John Blair

Personal information
- Full name: John Guthrie Blair
- Date of birth: 23 August 1905
- Place of birth: Neilston, Scotland
- Date of death: 1974 (aged 68–69)
- Position: Inside right

Youth career
- Neilston Victoria

Senior career*
- Years: Team / Apps / (Gls)
- 1923–1926: Third Lanark / 78 / (34)
- 1926–1927: Tottenham Hotspur / 29 / (14)
- 1927–1928: Sheffield United / 26 / (7)
- Fordsons / ? / (?)

= John Blair (footballer, born 1905) =

Scottish footballer

John Guthrie Blair (23 August 1905 – 1974) was a Scottish professional footballer who played for Third Lanark, Tottenham Hotspur and Sheffield United.

== Football career ==
Blair began his professional career at Third Lanark before joining Tottenham Hotspur.

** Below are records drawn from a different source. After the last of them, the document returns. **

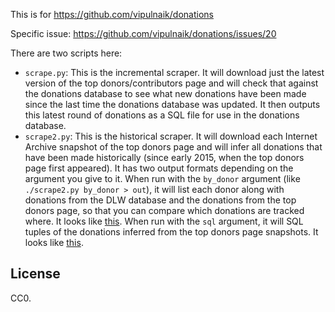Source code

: This is for https://github.com/vipulnaik/donations

Specific issue: https://github.com/vipulnaik/donations/issues/20

There are two scripts here:

- `scrape.py`: This is the incremental scraper.
  It will download just the latest version
  of the top donors/contributors page and will check that against the donations
  database to see what new donations have been made since the last time the
  donations database was updated. It then outputs this latest round of
  donations as a SQL file for use in the donations database.
- `scrape2.py`: This is the historical scraper.
  It will download each Internet Archive snapshot of the top donors page and
  will infer all donations that have been made historically (since early 2015,
  when the top donors page first appeared).
  It has two output formats depending on the argument you give to it.
  When run with the `by_donor` argument (like `./scrape2.py by_donor > out`),
  it will list each donor along with
  donations from the DLW database and the donations from the top donors page,
  so that you can compare which donations are tracked where. It looks like
  [this](https://gist.github.com/riceissa/2f213d7a58aa5edd6488ab69c4fd871d).
  When run with the `sql` argument, it will SQL tuples of the donations
  inferred from the top donors page snapshots. It looks like
  [this](https://gist.github.com/riceissa/0d04ce0584bd5fbe70fbe768faa23d18).

## License

CC0.
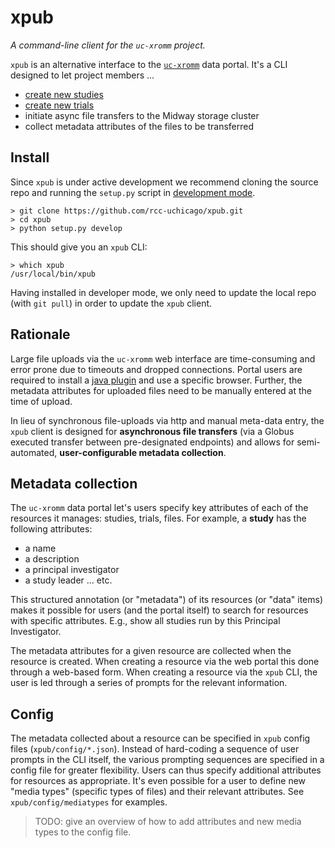 # xpub

*A command-line client for the `uc-xromm` project.*

`xpub` is an alternative interface to the [`uc-xromm`](http://xromm.rcc.uchicago.edu/) data portal.  It's a CLI designed to let project members ...

* [create new studies](https://wiki.brown.edu/confluence/display/ctx/How+to+Create+a+New+Study)
* [create new trials](https://wiki.brown.edu/confluence/display/ctx/How+to+Create+Trials)
* initiate async file transfers to the Midway storage cluster
* collect metadata attributes of the files to be transferred


## Install

Since `xpub` is under active development we recommend cloning the source repo
and running the `setup.py` script in [development mode](https://pythonhosted.org/setuptools/setuptools.html#develop).

    > git clone https://github.com/rcc-uchicago/xpub.git
    > cd xpub
    > python setup.py develop

This should give you an `xpub` CLI:

    > which xpub
    /usr/local/bin/xpub

Having installed in developer mode, we only need to update the local repo (with
`git pull`) in order to update the `xpub` client.


## Rationale

Large file uploads via the `uc-xromm` web interface are time-consuming and
error prone due to timeouts and dropped connections.  Portal users are required to install a [java plugin](https://wiki.brown.edu/confluence/display/ctx/How+to+upload+files) and use a specific browser.  Further, the metadata attributes for uploaded files need to be manually entered at the time of upload.

In lieu of synchronous file-uploads via http and manual meta-data entry, the `xpub` client is designed for **asynchronous file transfers** (via a Globus executed transfer between pre-designated endpoints) and allows for semi-automated, **user-configurable metadata collection**.


## Metadata collection

The `uc-xromm` data portal let's users specify key attributes of each of the resources it manages: studies, trials, files.  For example, a **study** has the following attributes:

* a name
* a description
* a principal investigator
* a study leader
... etc.

This structured annotation (or "metadata") of its resources (or "data" items) makes it possible for users (and the portal itself) to search for resources with specific attributes.  E.g., show all studies run by this Principal Investigator.

The metadata attributes for a given resource are collected when the resource is created.  When creating a resource via the web portal this done through a web-based form.  When creating a resource via the `xpub` CLI, the user is led through a series of prompts for the relevant information.


## Config

The metadata collected about a resource can be specified in `xpub` config
files (`xpub/config/*.json`).  Instead of hard-coding a sequence of user prompts in the CLI itself, the various prompting sequences are specified in a config file for greater flexibility.  Users can thus specify additional attributes for resources as appropriate.  It's even possible for a user to define new "media types" (specific types of files) and their relevant attributes.  See `xpub/config/mediatypes` for examples.

> TODO: give an overview of how to add attributes and new media types to the
> config file.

He scored on his Lilywhites debut in a 2–1 victory over Everton at White Hart Lane in August 1926 in the old First Division. He played a total of 30 matches and scored 14 goals in all competitions for the Spurs between 1926 and 1927.

Blair left London and signed for Sheffield United, where he went on to feature in a further 26 matches and netting seven goals between 1927 and 1928.

He ended his playing career at Irish club Fordsons.